Becker said comparisons by the media between SVB and Silvergate Capital Corp., which announced plans to wind down just days before his bank’s seizure, contributed to SVB’s failure.

“Silvergate’s failure and the link to SVB caused rumors and misconceptions to spread quickly online, leading to the start of what would become an unprecedented bank run,” Becker said in his testimony. “The next day, the bank run picked up steam. By the end of the day on March 9, $42 billion in deposits were withdrawn from SVB in 10 hours, or roughly $1 million every second.”


Becker also acknowledged lapses on the part of SVB raised by auditors and regulators that executives were working to rectify. He pointed to the expansion of the bank’s Treasury management team to enhance risk management as it closed on $100 billion in assets, a level it surpassed in February 2021. 

The bank also sought to hire a chief risk officer with experience running a so-called large financial institution after consultation with the Federal Reserve Board. SVB also looked to improve liquidity in 2022, he said, while noting that regulators said at that time that the bank had sufficient capital and liquidity.

“I never imagined that these unprecedented events could happen to SVB and strongly believe that the leadership team and I made the best decisions we could with the facts, forecasts and outside expert advice available to us at the time,” Becker said. “The takeover of SVB has been personally and professionally devastating, and I am truly sorry for how this has impacted SVB’s employees, clients and shareholders.”

SIGNATURE BANK

It’s the first time Becker is speaking publicly since March 10, when Silicon Valley Bank was placed into receivership. Executives who ran failed banks have been under intense public scrutiny as turmoil continues to roil the financial sector.

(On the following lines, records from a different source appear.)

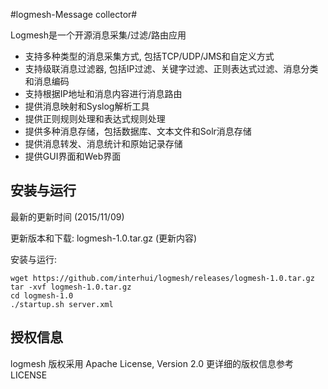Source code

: #logmesh-Message collector#

Logmesh是一个开源消息采集/过滤/路由应用

- 支持多种类型的消息采集方式, 包括TCP/UDP/JMS和自定义方式
- 支持级联消息过滤器, 包括IP过滤、关键字过滤、正则表达式过滤、消息分类和消息编码
- 支持根据IP地址和消息内容进行消息路由
- 提供消息映射和Syslog解析工具
- 提供正则规则处理和表达式规则处理
- 提供多种消息存储，包括数据库、文本文件和Solr消息存储
- 提供消息转发、消息统计和原始记录存储
- 提供GUI界面和Web界面

## 安装与运行 ##

最新的更新时间 (2015/11/09)

更新版本和下载: logmesh-1.0.tar.gz (更新内容)

安装与运行:
	
	wget https://github.com/interhui/logmesh/releases/logmesh-1.0.tar.gz
	tar -xvf logmesh-1.0.tar.gz
	cd logmesh-1.0
	./startup.sh server.xml

## 授权信息 ##

logmesh 版权采用  Apache License, Version 2.0 更详细的版权信息参考LICENSE
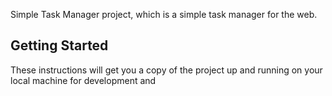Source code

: Simple Task Manager project,
which is a simple task manager for the web.

## Getting Started

These instructions will get you a copy of the project up and running on your local machine for development and


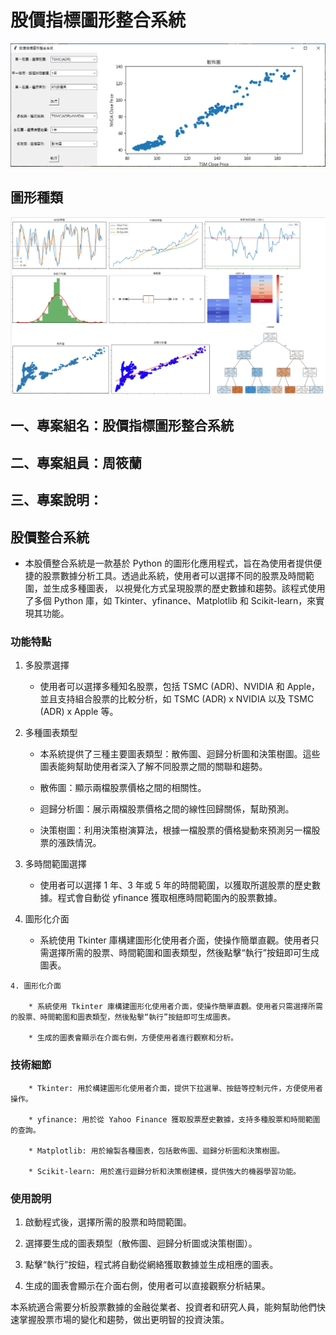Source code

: # 股價指標圖形整合系統
![first](./img/First.PNG)
## 圖形種類
![total](./img/total9.PNG)
## 一、專案組名：股價指標圖形整合系統
## 二、專案組員：周筱蘭
## 三、專案說明：

## 股價整合系統

   * 本股價整合系統是一款基於 Python 的圖形化應用程式，旨在為使用者提供便捷的股票數據分析工具。透過此系統，使用者可以選擇不同的股票及時間範圍，並生成多種圖表， 以視覺化方式呈現股票的歷史數據和趨勢。該程式使用了多個 Python 庫，如 Tkinter、yfinance、Matplotlib 和 Scikit-learn，來實現其功能。


### 功能特點
    
   1. 多股票選擇

       * 使用者可以選擇多種知名股票，包括 TSMC (ADR)、NVIDIA 和 Apple，並且支持組合股票的比較分析，如 TSMC (ADR) x NVIDIA 以及 TSMC (ADR) x Apple 等。


   2. 多種圖表類型

        * 本系統提供了三種主要圖表類型：散佈圖、迴歸分析圖和決策樹圖。這些圖表能夠幫助使用者深入了解不同股票之間的關聯和趨勢。

        * 散佈圖：顯示兩檔股票價格之間的相關性。

        * 迴歸分析圖：展示兩檔股票價格之間的線性回歸關係，幫助預測。

        * 決策樹圖：利用決策樹演算法，根據一檔股票的價格變動來預測另一檔股票的漲跌情況。

   3. 多時間範圍選擇

      * 使用者可以選擇 1 年、3 年或 5 年的時間範圍，以獲取所選股票的歷史數據。程式會自動從 yfinance 獲取相應時間範圍內的股票數據。 

   
   4. 圖形化介面

      * 系統使用 Tkinter 庫構建圖形化使用者介面，使操作簡單直觀。使用者只需選擇所需的股票、時間範圍和圖表類型，然後點擊“執行”按鈕即可生成圖表。


        
        



    4. 圖形化介面

        * 系統使用 Tkinter 庫構建圖形化使用者介面，使操作簡單直觀。使用者只需選擇所需的股票、時間範圍和圖表類型，然後點擊“執行”按鈕即可生成圖表。

        * 生成的圖表會顯示在介面右側，方便使用者進行觀察和分析。


### 技術細節

        * Tkinter: 用於構建圖形化使用者介面，提供下拉選單、按鈕等控制元件，方便使用者操作。

        * yfinance: 用於從 Yahoo Finance 獲取股票歷史數據，支持多種股票和時間範圍的查詢。

        * Matplotlib: 用於繪製各種圖表，包括散佈圖、迴歸分析圖和決策樹圖。

        * Scikit-learn: 用於進行迴歸分析和決策樹建模，提供強大的機器學習功能。


### 使用說明

   1. 啟動程式後，選擇所需的股票和時間範圍。

   2. 選擇要生成的圖表類型（散佈圖、迴歸分析圖或決策樹圖）。

   3. 點擊“執行”按鈕，程式將自動從網絡獲取數據並生成相應的圖表。

   4. 生成的圖表會顯示在介面右側，使用者可以直接觀察分析結果。



本系統適合需要分析股票數據的金融從業者、投資者和研究人員，能夠幫助他們快速掌握股票市場的變化和趨勢，做出更明智的投資決策。
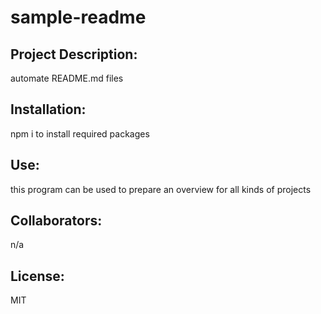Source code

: # sample-readme

  ## Project Description: 
  automate README.md files

  ## Installation: 
  npm i to install required packages
  
  ## Use:
  this program can be used to prepare an overview for all kinds of projects

  ## Collaborators:
  n/a

  ## License:
  MIT
  
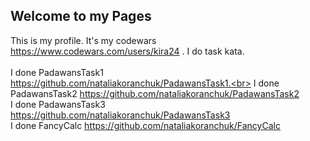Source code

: ## Welcome to my Pages

This is my profile. 
It's my codewars https://www.codewars.com/users/kira24 . I do task kata. <br>
<br>
I done PadawansTask1 https://github.com/nataliakoranchuk/PadawansTask1.<br>
I done PadawansTask2 https://github.com/nataliakoranchuk/PadawansTask2<br>
I done PadawansTask3 https://github.com/nataliakoranchuk/PadawansTask3<br>
I done FancyCalc     https://github.com/nataliakoranchuk/FancyCalc<br>
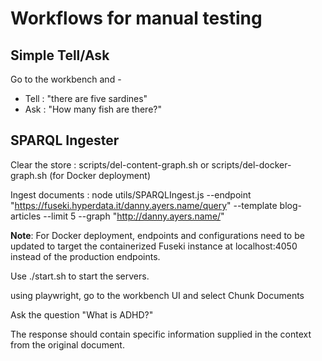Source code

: # Workflows for manual testing

## Simple Tell/Ask

Go to the workbench and -

* Tell : "there are five sardines"
* Ask : "How many fish are there?"

## SPARQL Ingester

Clear the store :
scripts/del-content-graph.sh
or
scripts/del-docker-graph.sh (for Docker deployment)

Ingest documents :
node utils/SPARQLIngest.js   --endpoint "https://fuseki.hyperdata.it/danny.ayers.name/query"   --template blog-articles   --limit 5   --graph "http://danny.ayers.name/"

**Note**: For Docker deployment, endpoints and configurations need to be updated to target the containerized Fuseki instance at localhost:4050 instead of the production endpoints.

Use ./start.sh to start the servers.

using playwright, go to the workbench UI and select Chunk Documents

Ask the question "What is ADHD?" 

The response should contain specific information supplied in the context from the original document.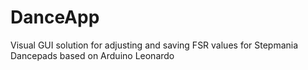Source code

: # DanceApp
Visual GUI solution for adjusting and saving FSR values for Stepmania Dancepads based on Arduino Leonardo
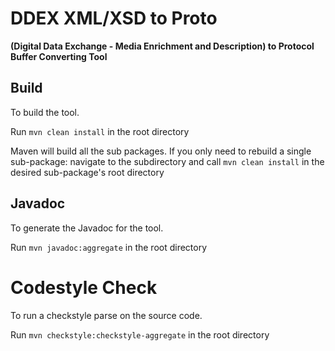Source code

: # DDEX XML/XSD to Proto
**(Digital Data Exchange - Media Enrichment and Description) to Protocol Buffer Converting Tool**



## Build
To build the tool.

Run `mvn clean install` in the root directory

Maven will build all the sub packages. If you only need to rebuild a single sub-package: 
navigate to the subdirectory and call `mvn clean install` in the desired sub-package's root directory


## Javadoc
To generate the Javadoc for the tool.

Run `mvn javadoc:aggregate` in the root directory

# Codestyle Check
To run a checkstyle parse on the source code.

Run `mvn checkstyle:checkstyle-aggregate` in the root directory
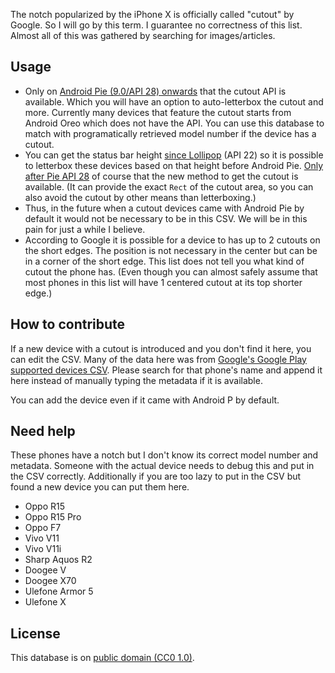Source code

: The notch popularized by the iPhone X is officially called "cutout" by Google. So I will go by this term.
I guarantee no correctness of this list. Almost all of this was gathered by searching for images/articles.

## Usage

- Only on [Android Pie (9.0/API 28) onwards](https://developer.android.com/guide/topics/display-cutout/) that the cutout API is available. Which you will have an option to auto-letterbox the cutout and more. Currently many devices that feature the cutout starts from Android Oreo which does not have the API. You can use this database to match with programatically retrieved model number if the device has a cutout.
- You can get the status bar height [since Lollipop](https://developer.android.com/reference/android/support/v4/view/WindowInsetsCompat#getsystemwindowinsettop) (API 22) so it is possible to letterbox these devices based on that height before Android Pie. [Only after Pie API 28](https://developer.android.com/reference/android/view/WindowInsets#getDisplayCutout()) of course that the new method to get the cutout is available. (It can provide the exact `Rect` of the cutout area, so you can also avoid the cutout by other means than letterboxing.)
- Thus, in the future when a cutout devices came with Android Pie by default it would not be necessary to be in this CSV. We will be in this pain for just a while I believe.
- According to Google it is possible for a device to has up to 2 cutouts on the short edges. The position is not necessary in the center but can be in a corner of the short edge. This list does not tell you what kind of cutout the phone has. (Even though you can almost safely assume that most phones in this list will have 1 centered cutout at its top shorter edge.)

## How to contribute

If a new device with a cutout is introduced and you don't find it here, you can edit the CSV. Many of the data here was from [Google's Google Play supported devices CSV](http://storage.googleapis.com/play_public/supported_devices.csv). Please search for that phone's name and append it here instead of manually typing the metadata if it is available.

You can add the device even if it came with Android P by default.

## Need help

These phones have a notch but I don't know its correct model number and metadata. Someone with the actual device needs to debug this and put in the CSV correctly.
Additionally if you are too lazy to put in the CSV but found a new device you can put them here.

- Oppo R15
- Oppo R15 Pro
- Oppo F7
- Vivo V11
- Vivo V11i
- Sharp Aquos R2
- Doogee V
- Doogee X70
- Ulefone Armor 5
- Ulefone X

## License

This database is on [public domain (CC0 1.0)](https://creativecommons.org/publicdomain/zero/1.0/).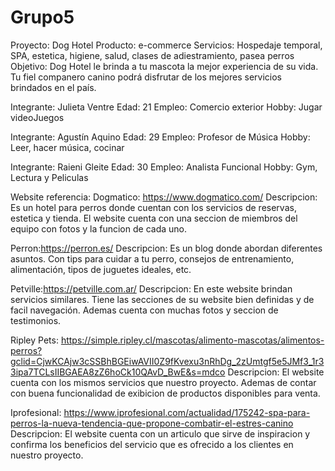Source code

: # Grupo5
Proyecto: Dog Hotel
Producto: e-commerce
Servicios: Hospedaje temporal, SPA, estetica, higiene, salud, clases de adiestramiento, pasea perros
Objetivo: Dog Hotel le brinda a tu mascota la mejor experiencia de su vida. Tu fiel companero canino podrá disfrutar de los mejores servicios brindados en el país.

Integrante: Julieta Ventre
Edad: 21
Empleo: Comercio exterior
Hobby: Jugar videoJuegos

Integrante: Agustín Aquino
Edad: 29
Empleo: Profesor de Música
Hobby: Leer, hacer música, cocinar

Integrante: Raieni Gleite
Edad: 30
Empleo: Analista Funcional
Hobby: Gym, Lectura y Peliculas

Website referencia: 
Dogmatico: https://www.dogmatico.com/
Descripcion: Es un hotel para perros donde cuentan con los servicios de reservas, estetica y tienda.
El website cuenta con una seccion de miembros del equipo con fotos y la funcion de cada uno.

Perron:https://perron.es/
Descripcion: Es un blog donde abordan diferentes asuntos. Con tips para cuidar a tu perro, consejos de entrenamiento, alimentación, tipos de juguetes ideales, etc.

Petville:https://petville.com.ar/
Descripcion: En este website brindan servicios similares. Tiene las secciones de su website bien definidas y de facil navegación. Ademas cuenta con muchas fotos y seccion de testimonios.

Ripley Pets:
https://simple.ripley.cl/mascotas/alimento-mascotas/alimentos-perros?gclid=CjwKCAjw3cSSBhBGEiwAVII0Z9fKvexu3nRhDg_2zUmtgf5e5JMf3_1r33ipa7TCLsIIBGAEA8zZ6hoCk10QAvD_BwE&s=mdco
Descripcion: El website cuenta con los mismos servicios que nuestro proyecto. Ademas de contar con buena funcionalidad de exibicion de productos disponibles para venta.

Iprofesional:
https://www.iprofesional.com/actualidad/175242-spa-para-perros-la-nueva-tendencia-que-propone-combatir-el-estres-canino
Descripcion: El website cuenta con un articulo que sirve de inspiracion y confirma los beneficios del servicio que es ofrecido a los clientes en nuestro proyecto.

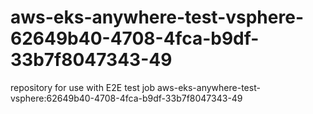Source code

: # aws-eks-anywhere-test-vsphere-62649b40-4708-4fca-b9df-33b7f8047343-49
repository for use with E2E test job aws-eks-anywhere-test-vsphere:62649b40-4708-4fca-b9df-33b7f8047343-49
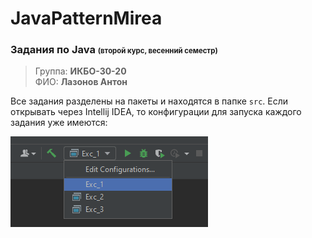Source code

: # JavaPatternMirea

### Задания по Java <small><small>(второй курс, весенний семестр)</small></small>
> Группа: **ИКБО-30-20**<br/>
> ФИО: **Лазонов Антон**

Все задания разделены на пакеты и находятся в папке `src`. Если открывать через
Intellij IDEA, то конфигурации для запуска каждого задания уже имеются:

![img.png](images/img.png)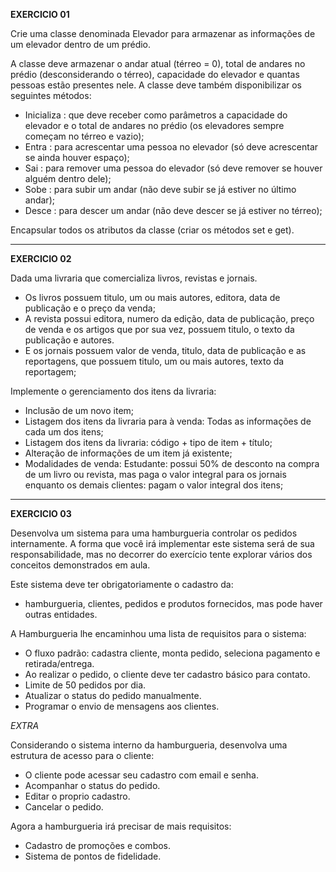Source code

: **EXERCICIO 01**

Crie uma classe denominada Elevador para armazenar as informações de um elevador dentro de um prédio.

A classe deve armazenar o andar atual (térreo = 0), total de andares no prédio (desconsiderando o térreo), capacidade do elevador e quantas pessoas estão presentes nele. A classe deve também disponibilizar os seguintes métodos:

- Inicializa : que deve receber como parâmetros a capacidade do elevador e o total de andares no prédio (os elevadores sempre começam no térreo e vazio);
- Entra : para acrescentar uma pessoa no elevador (só deve acrescentar se ainda houver espaço);
- Sai : para remover uma pessoa do elevador (só deve remover se houver alguém dentro dele);
- Sobe : para subir um andar (não deve subir se já estiver no último andar);
- Desce : para descer um andar (não deve descer se já estiver no térreo);

Encapsular todos os atributos da classe (criar os métodos set e get).


-----------------------------------------------------------------------------

**EXERCICIO 02**

Dada uma livraria que comercializa livros, revistas e jornais.

- Os livros possuem titulo, um ou mais autores, editora, data de publicação e o preço da venda;
- A revista possui editora, numero da edição, data de publicação, preço de venda e os artigos que por sua vez, possuem titulo, o texto da publicação e autores.
- E os jornais possuem valor de venda, titulo, data de publicação e as reportagens, que possuem titulo, um ou mais autores, texto da reportagem;

Implemente o gerenciamento dos itens da livraria:

- Inclusão de um novo item;
- Listagem dos itens da livraria para à venda: Todas as informações de cada um dos itens;
- Listagem dos itens da livraria: código + tipo de item + título;
- Alteração de informações de um item já existente;
- Modalidades de venda: Estudante: possui 50% de desconto na compra de um livro ou revista, mas paga o valor integral para os jornais enquanto os demais clientes: pagam o valor integral dos itens;


-----------------------------------------------------------------------------

**EXERCICIO 03**

Desenvolva um sistema para uma hamburgueria controlar os pedidos internamente.
A forma que você irá implementar este sistema será de sua responsabilidade, mas no decorrer do exercício tente explorar vários dos conceitos demonstrados em aula.

Este sistema deve ter obrigatoriamente o cadastro da:
- hamburgueria, clientes, pedidos e produtos fornecidos, mas pode haver outras entidades.

A Hamburgueria lhe encaminhou uma lista de requisitos para o sistema:

- O fluxo padrão: cadastra cliente, monta pedido, seleciona pagamento e retirada/entrega.
- Ao realizar o pedido, o cliente deve ter cadastro básico para contato.
- Limite de 50 pedidos por dia.
- Atualizar o status do pedido manualmente.
- Programar o envio de mensagens aos clientes.

*EXTRA*

Considerando o sistema interno da hamburgueria, desenvolva uma estrutura de acesso para o cliente:

- O cliente pode acessar seu cadastro com email e senha.
- Acompanhar o status do pedido.
- Editar o proprio cadastro.
- Cancelar o pedido.

Agora a hamburgueria irá precisar de mais requisitos:

- Cadastro de promoções e combos.
- Sistema de pontos de fidelidade.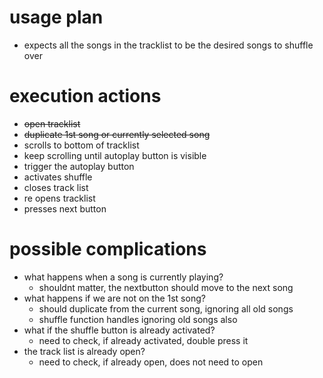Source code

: # usage plan
- expects all the songs in the tracklist to be the desired songs to shuffle over

# execution actions
- ~~open tracklist~~
- ~~duplicate 1st song or currently selected song~~
- scrolls to bottom of tracklist
- keep scrolling until autoplay button is visible
- trigger the autoplay button
- activates shuffle
- closes track list
- re opens tracklist
- presses next button

# possible complications
- what happens when a song is currently playing?
    - shouldnt matter, the nextbutton should move to the next song
- what happens if we are not on the 1st song?
    - should duplicate from the current song, ignoring all old songs
    - shuffle function handles ignoring old songs also
- what if the shuffle button is already activated?
    - need to check, if already activated, double press it
- the track list is already open?
    - need to check, if already open, does not need to open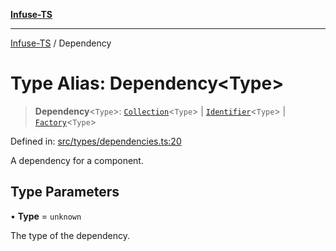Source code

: [**Infuse-TS**](../README.md)

***

[Infuse-TS](../README.md) / Dependency

# Type Alias: Dependency\<Type\>

> **Dependency**\<`Type`\>: [`Collection`](Collection.md)\<`Type`\> \| [`Identifier`](Identifier.md)\<`Type`\> \| [`Factory`](Factory.md)\<`Type`\>

Defined in: [src/types/dependencies.ts:20](https://github.com/D-Kay6/Infuse-TS/blob/183255f9a4ec5e9ee4dba778a499aaf2ce7f4763/src/types/dependencies.ts#L20)

A dependency for a component.

## Type Parameters

• **Type** = `unknown`

The type of the dependency.

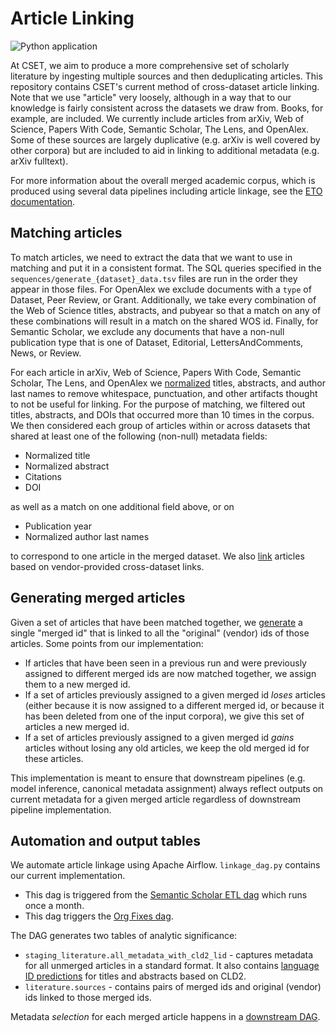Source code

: # Article Linking
![Python application](https://github.com/georgetown-cset/article-linking/workflows/Python%20application/badge.svg)

At CSET, we aim to produce a more comprehensive set of scholarly literature by ingesting multiple sources and then
deduplicating articles. This repository contains CSET's current method of cross-dataset article linking. Note that we
use "article" very loosely, although in a way that to our knowledge is fairly consistent across the datasets we draw
from. Books, for example, are included. We currently include articles from arXiv, Web of Science, Papers With Code,
Semantic Scholar, The Lens, and OpenAlex. Some of these sources are largely duplicative (e.g. arXiv is well covered by
other corpora) but are included to aid in linking to additional metadata (e.g. arXiv fulltext).

For more information about the overall merged academic corpus, which is produced using several data pipelines including
article linkage, see the [ETO documentation](https://eto.tech/dataset-docs/mac/).

## Matching articles

To match articles, we need to extract the data that we want to use in matching and put it in a consistent format. The
SQL queries specified in the `sequences/generate_{dataset}_data.tsv` files are run in the order they appear in those
files. For OpenAlex we exclude documents with a `type` of Dataset, Peer Review, or Grant. Additionally, we take every
combination of the Web of Science titles, abstracts, and pubyear so that a match on any of these combinations will
result in a match on the shared WOS id. Finally, for Semantic Scholar, we exclude any documents that have a non-null
publication type that is one of Dataset, Editorial, LettersAndComments, News, or Review.

For each article in arXiv, Web of Science, Papers With Code, Semantic Scholar, The Lens, and OpenAlex
we [normalized](utils/clean_corpus.py) titles, abstracts, and author last names to remove whitespace, punctuation,
and other artifacts thought to not be useful for linking. For the purpose of matching, we filtered out titles,
abstracts, and DOIs that occurred more than 10 times in the corpus. We then considered each group of articles
within or across datasets that shared at least one of the following (non-null) metadata fields:

*  Normalized title
*  Normalized abstract
*  Citations
*  DOI

as well as a match on one additional field above, or on

*  Publication year
*  Normalized author last names

to correspond to one article in the merged dataset. We also [link](sql/all_match_pairs_with_um.sql) articles based on
vendor-provided cross-dataset links.

## Generating merged articles

Given a set of articles that have been matched together, we [generate](utils/create_merge_ids.py) a single "merged id"
that is linked to all the "original" (vendor) ids of those articles. Some points from our implementation:

* If articles that have been seen in a previous run and were previously assigned to different merged ids are now matched
together, we assign them to a new merged id.
* If a set of articles previously assigned to a given merged id _loses_ articles (either because it is now assigned to
a different merged id, or because it has been deleted from one of the input corpora), we give this set of articles a
new merged id.
* If a set of articles previously assigned to a given merged id _gains_ articles without losing any old articles, we
keep the old merged id for these articles.

This implementation is meant to ensure that downstream pipelines (e.g. model inference, canonical metadata assignment)
always reflect outputs on current metadata for a given merged article regardless of downstream pipeline implementation.

## Automation and output tables

We automate article linkage using Apache Airflow. `linkage_dag.py` contains our current implementation.

* This dag is triggered from the [Semantic Scholar ETL dag](https://github.com/georgetown-cset/semantic-scholar-etl-pipeline/blob/main/s2_dag.py) which runs once a month.
* This dag triggers the [Org Fixes dag](https://github.com/georgetown-cset/org-fixes/blob/main/org_fixes_dag.py).

The DAG generates two tables of analytic significance:

* `staging_literature.all_metadata_with_cld2_lid` - captures metadata for all unmerged articles in a
standard format. It also contains [language ID predictions](utils/run_lid.py) for titles and abstracts based on CLD2.
* `literature.sources` - contains pairs of merged ids and original (vendor) ids linked to those merged ids.

Metadata _selection_ for each merged article happens in a [downstream DAG](https://github.com/georgetown-cset/cset_article_schema).
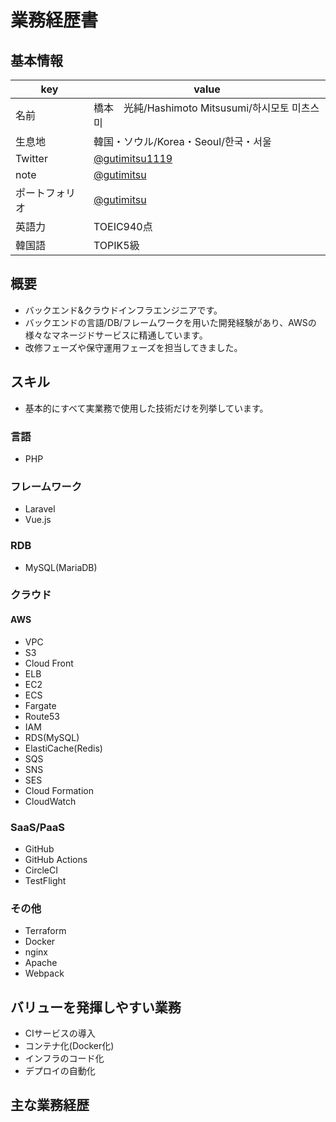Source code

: # 業務経歴書

## 基本情報
|key|value|
| ------------- | ------------- |
|名前|橋本　光純/Hashimoto Mitsusumi/하시모토 미츠스미|
|生息地|韓国・ソウル/Korea・Seoul/한국・서울|
|Twitter|[@gutimitsu1119](https://twitter.com/gutimitsu1119)|
|note|[@gutimitsu](https://note.com/gutimitsu)|
|ポートフォリオ|[@gutimitsu](https://github.com/gutimitsu)|
|英語力|TOEIC940点|
|韓国語|TOPIK5級|

## 概要

- バックエンド&クラウドインフラエンジニアです。
- バックエンドの言語/DB/フレームワークを用いた開発経験があり、AWSの様々なマネージドサービスに精通しています。
- 改修フェーズや保守運用フェーズを担当してきました。

## スキル

- 基本的にすべて実業務で使用した技術だけを列挙しています。

### 言語

- PHP

### フレームワーク

- Laravel
- Vue.js

### RDB

- MySQL(MariaDB)

### クラウド

#### AWS

- VPC
- S3
- Cloud Front
- ELB
- EC2
- ECS
- Fargate
- Route53
- IAM
- RDS(MySQL)
- ElastiCache(Redis)
- SQS
- SNS
- SES
- Cloud Formation
- CloudWatch

### SaaS/PaaS

- GitHub
- GitHub Actions
- CircleCI
- TestFlight

### その他

- Terraform
- Docker
- nginx
- Apache
- Webpack

## バリューを発揮しやすい業務

- CIサービスの導入
- コンテナ化(Docker化)
- インフラのコード化
- デプロイの自動化

## 主な業務経歴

Scott Shay, co-founder and former chairman of New York-based Signature Bank, also is set to testify Tuesday, as is Eric Howell, the company’s former president.

Both Shay and Howell said in their written testimony that they believed Signature’s liquidity position would have allowed it to remain open, but that they understood regulators viewed the situation differently.

“Although I disagreed with this decision, I recognize the important role that bank regulators play in our financial system,” Shay said. “My first priority in helping to build Signature Bank was providing excellent service to our customers. I was therefore pleased that the government guaranteed the full amount of our customers’ deposits.”


U.S. banks face regulatory scrutiny over interest-rate risks

U.S. regulators are ratcheting up oversight efforts across the banking system as they lack the ability to quickly overhaul rules to blunt turmoil that’s already collapsed four mid-sized lenders.  

The U.S. Federal Reserve and the Federal Deposit Insurance Corp. have been peppering lenders over the past several weeks with questions related to interest-rate risks and commercial real estate exposure, according to people familiar with the matter. Failures by Silicon Valley Bank and Signature Bank to deal with surging borrowing costs were partly blamed for their demise.  

The stepped up oversight dovetails with a political standoff between the White House and Republican lawmakers over raising the U.S.’s debt ceiling, and concern that failing to reach a deal would cause widespread calamity. There’s also a creeping realization that the government’s extraordinary move to spend billions of dollars to make uninsured depositors whole, and deploy other measures to shore up teetering lenders, haven’t eased the jitters.

“The biggest problem is confidence, and I am not sure how you build that back,” says Sandeep Dahiya, a professor at Georgetown University and financial market researcher. “Deposit volatility is higher than we thought because we never saw what fast interest-rate increases can do in a world where information on banks is so much easier to act upon by the depositors.”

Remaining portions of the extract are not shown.